● **TASK BRIEF**
Keep only the lines of the listing that include the word "cluster", and copy them.

● **MATERIAL FOR THIS TASK**
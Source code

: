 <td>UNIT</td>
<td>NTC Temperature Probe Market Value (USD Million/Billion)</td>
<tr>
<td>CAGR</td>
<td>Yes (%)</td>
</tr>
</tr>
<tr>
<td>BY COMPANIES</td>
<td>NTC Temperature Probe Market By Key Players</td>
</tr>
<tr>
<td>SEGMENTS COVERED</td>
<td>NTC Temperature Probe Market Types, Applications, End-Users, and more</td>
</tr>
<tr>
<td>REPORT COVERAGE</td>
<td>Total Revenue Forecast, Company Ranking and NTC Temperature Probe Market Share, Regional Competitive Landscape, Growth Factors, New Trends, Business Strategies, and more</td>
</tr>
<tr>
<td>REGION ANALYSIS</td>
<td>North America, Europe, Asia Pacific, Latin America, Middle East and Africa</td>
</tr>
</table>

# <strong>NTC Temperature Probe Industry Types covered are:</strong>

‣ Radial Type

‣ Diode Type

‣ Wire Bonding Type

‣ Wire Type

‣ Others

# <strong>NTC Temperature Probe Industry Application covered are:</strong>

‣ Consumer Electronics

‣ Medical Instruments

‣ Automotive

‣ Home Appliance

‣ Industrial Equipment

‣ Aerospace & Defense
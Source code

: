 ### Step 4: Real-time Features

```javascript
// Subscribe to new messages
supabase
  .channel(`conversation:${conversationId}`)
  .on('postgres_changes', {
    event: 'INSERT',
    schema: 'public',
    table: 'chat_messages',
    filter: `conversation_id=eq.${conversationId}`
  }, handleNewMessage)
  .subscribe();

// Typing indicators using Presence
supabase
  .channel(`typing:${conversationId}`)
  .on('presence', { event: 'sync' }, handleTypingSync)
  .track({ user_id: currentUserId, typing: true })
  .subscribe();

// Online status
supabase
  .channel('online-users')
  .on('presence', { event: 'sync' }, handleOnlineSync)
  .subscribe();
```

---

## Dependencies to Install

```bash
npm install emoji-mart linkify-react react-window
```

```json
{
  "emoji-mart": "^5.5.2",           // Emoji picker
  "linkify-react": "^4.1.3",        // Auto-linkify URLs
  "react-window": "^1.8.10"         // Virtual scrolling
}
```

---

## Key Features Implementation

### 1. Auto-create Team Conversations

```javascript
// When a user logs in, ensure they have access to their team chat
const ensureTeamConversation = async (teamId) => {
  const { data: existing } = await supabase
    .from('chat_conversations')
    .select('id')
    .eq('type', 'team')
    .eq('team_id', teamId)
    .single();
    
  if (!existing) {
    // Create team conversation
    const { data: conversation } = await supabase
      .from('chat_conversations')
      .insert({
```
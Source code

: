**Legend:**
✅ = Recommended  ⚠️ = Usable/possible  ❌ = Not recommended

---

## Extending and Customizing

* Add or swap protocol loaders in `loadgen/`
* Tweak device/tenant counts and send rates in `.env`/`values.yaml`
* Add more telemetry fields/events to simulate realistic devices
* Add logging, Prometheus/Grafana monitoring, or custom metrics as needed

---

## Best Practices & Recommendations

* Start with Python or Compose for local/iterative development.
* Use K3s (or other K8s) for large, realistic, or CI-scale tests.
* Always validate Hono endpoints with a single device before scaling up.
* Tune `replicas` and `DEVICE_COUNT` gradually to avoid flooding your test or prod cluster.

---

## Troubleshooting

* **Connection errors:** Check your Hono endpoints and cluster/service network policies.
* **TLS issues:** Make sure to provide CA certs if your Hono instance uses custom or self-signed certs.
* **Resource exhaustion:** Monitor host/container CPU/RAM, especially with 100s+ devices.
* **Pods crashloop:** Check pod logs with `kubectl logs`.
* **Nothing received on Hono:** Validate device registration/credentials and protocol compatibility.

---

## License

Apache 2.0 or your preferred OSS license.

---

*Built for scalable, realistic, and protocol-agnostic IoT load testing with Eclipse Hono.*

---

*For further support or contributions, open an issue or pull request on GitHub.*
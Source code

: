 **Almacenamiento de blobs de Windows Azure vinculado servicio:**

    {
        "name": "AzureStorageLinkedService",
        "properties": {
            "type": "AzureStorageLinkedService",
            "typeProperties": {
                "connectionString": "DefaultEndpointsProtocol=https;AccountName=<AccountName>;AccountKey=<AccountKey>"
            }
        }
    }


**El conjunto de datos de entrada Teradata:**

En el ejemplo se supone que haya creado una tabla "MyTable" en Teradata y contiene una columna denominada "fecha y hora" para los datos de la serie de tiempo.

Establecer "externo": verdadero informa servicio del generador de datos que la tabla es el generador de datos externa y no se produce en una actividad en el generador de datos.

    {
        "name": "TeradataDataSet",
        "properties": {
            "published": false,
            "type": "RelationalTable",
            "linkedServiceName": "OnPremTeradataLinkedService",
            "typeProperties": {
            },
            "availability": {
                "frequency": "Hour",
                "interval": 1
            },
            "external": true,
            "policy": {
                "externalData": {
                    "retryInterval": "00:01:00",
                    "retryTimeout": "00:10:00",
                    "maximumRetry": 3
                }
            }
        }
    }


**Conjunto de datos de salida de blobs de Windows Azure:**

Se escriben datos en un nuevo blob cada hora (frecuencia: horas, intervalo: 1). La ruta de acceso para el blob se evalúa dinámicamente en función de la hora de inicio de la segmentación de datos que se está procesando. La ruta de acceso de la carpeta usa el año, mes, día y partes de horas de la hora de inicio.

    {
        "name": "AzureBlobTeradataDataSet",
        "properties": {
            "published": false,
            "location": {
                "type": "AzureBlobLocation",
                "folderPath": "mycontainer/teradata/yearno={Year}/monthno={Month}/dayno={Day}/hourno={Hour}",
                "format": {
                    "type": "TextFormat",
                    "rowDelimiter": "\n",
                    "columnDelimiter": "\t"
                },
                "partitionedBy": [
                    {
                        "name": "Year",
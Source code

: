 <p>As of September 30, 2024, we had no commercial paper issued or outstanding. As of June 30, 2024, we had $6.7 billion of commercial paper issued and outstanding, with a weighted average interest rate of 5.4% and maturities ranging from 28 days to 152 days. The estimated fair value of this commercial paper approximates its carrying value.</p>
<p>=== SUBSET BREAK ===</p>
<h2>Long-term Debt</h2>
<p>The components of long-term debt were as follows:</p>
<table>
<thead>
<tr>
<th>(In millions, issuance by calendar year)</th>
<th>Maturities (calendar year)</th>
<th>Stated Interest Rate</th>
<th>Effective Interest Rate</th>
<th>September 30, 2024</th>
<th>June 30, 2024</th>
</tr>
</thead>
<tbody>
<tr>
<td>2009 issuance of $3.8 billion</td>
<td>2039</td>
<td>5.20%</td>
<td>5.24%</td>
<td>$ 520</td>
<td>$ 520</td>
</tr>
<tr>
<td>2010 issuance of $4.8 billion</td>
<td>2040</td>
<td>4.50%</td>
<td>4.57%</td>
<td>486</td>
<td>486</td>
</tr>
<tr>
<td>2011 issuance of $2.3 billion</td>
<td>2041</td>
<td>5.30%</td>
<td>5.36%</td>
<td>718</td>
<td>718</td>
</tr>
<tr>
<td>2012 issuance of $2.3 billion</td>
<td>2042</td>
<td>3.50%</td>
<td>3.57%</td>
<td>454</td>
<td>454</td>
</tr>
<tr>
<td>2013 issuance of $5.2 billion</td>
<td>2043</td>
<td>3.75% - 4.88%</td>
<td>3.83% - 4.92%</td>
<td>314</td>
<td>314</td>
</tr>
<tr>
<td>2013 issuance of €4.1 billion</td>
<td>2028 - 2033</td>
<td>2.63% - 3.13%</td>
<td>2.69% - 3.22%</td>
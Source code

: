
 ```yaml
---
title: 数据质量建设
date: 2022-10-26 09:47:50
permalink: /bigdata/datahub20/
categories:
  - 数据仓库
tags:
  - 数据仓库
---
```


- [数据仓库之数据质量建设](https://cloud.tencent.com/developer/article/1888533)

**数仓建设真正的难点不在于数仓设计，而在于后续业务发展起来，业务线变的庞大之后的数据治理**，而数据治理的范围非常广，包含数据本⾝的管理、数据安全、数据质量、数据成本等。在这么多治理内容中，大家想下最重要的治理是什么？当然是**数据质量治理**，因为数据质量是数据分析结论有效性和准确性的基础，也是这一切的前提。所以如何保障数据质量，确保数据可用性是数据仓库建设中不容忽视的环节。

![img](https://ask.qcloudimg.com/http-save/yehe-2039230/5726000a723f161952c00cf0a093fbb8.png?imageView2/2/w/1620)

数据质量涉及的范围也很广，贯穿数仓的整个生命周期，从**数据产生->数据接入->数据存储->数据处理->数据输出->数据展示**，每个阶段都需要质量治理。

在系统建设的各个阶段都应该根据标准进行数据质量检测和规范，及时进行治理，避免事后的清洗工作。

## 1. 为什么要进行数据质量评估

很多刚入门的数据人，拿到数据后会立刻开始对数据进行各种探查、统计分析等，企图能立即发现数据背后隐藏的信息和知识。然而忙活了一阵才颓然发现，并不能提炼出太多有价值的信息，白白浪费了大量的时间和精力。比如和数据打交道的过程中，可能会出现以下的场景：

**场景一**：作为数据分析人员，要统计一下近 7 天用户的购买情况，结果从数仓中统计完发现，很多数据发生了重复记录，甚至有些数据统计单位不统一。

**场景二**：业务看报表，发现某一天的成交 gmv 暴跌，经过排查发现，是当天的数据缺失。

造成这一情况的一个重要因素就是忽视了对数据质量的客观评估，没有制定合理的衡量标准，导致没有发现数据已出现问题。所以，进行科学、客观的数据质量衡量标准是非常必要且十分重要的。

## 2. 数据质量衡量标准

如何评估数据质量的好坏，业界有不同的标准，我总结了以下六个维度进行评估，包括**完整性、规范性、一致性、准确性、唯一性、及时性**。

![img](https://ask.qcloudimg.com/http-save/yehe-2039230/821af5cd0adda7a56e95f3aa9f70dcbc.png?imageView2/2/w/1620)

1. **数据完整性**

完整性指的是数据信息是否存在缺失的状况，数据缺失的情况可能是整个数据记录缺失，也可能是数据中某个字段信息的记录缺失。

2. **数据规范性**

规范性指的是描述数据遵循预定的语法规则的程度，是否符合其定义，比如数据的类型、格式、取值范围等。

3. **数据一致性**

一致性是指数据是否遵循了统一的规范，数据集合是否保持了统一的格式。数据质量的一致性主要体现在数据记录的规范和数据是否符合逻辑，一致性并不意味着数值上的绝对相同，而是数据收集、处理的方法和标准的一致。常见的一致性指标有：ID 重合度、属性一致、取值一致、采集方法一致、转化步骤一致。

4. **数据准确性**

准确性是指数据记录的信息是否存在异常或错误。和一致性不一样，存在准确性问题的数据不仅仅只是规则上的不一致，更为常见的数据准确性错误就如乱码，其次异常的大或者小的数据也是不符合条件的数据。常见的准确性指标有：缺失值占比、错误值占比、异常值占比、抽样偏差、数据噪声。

● **SOLUTION TO THIS TASK**
* Tune `replicas` and `DEVICE_COUNT` gradually to avoid flooding your test or prod cluster.
* **Connection errors:** Check your Hono endpoints and cluster/service network policies.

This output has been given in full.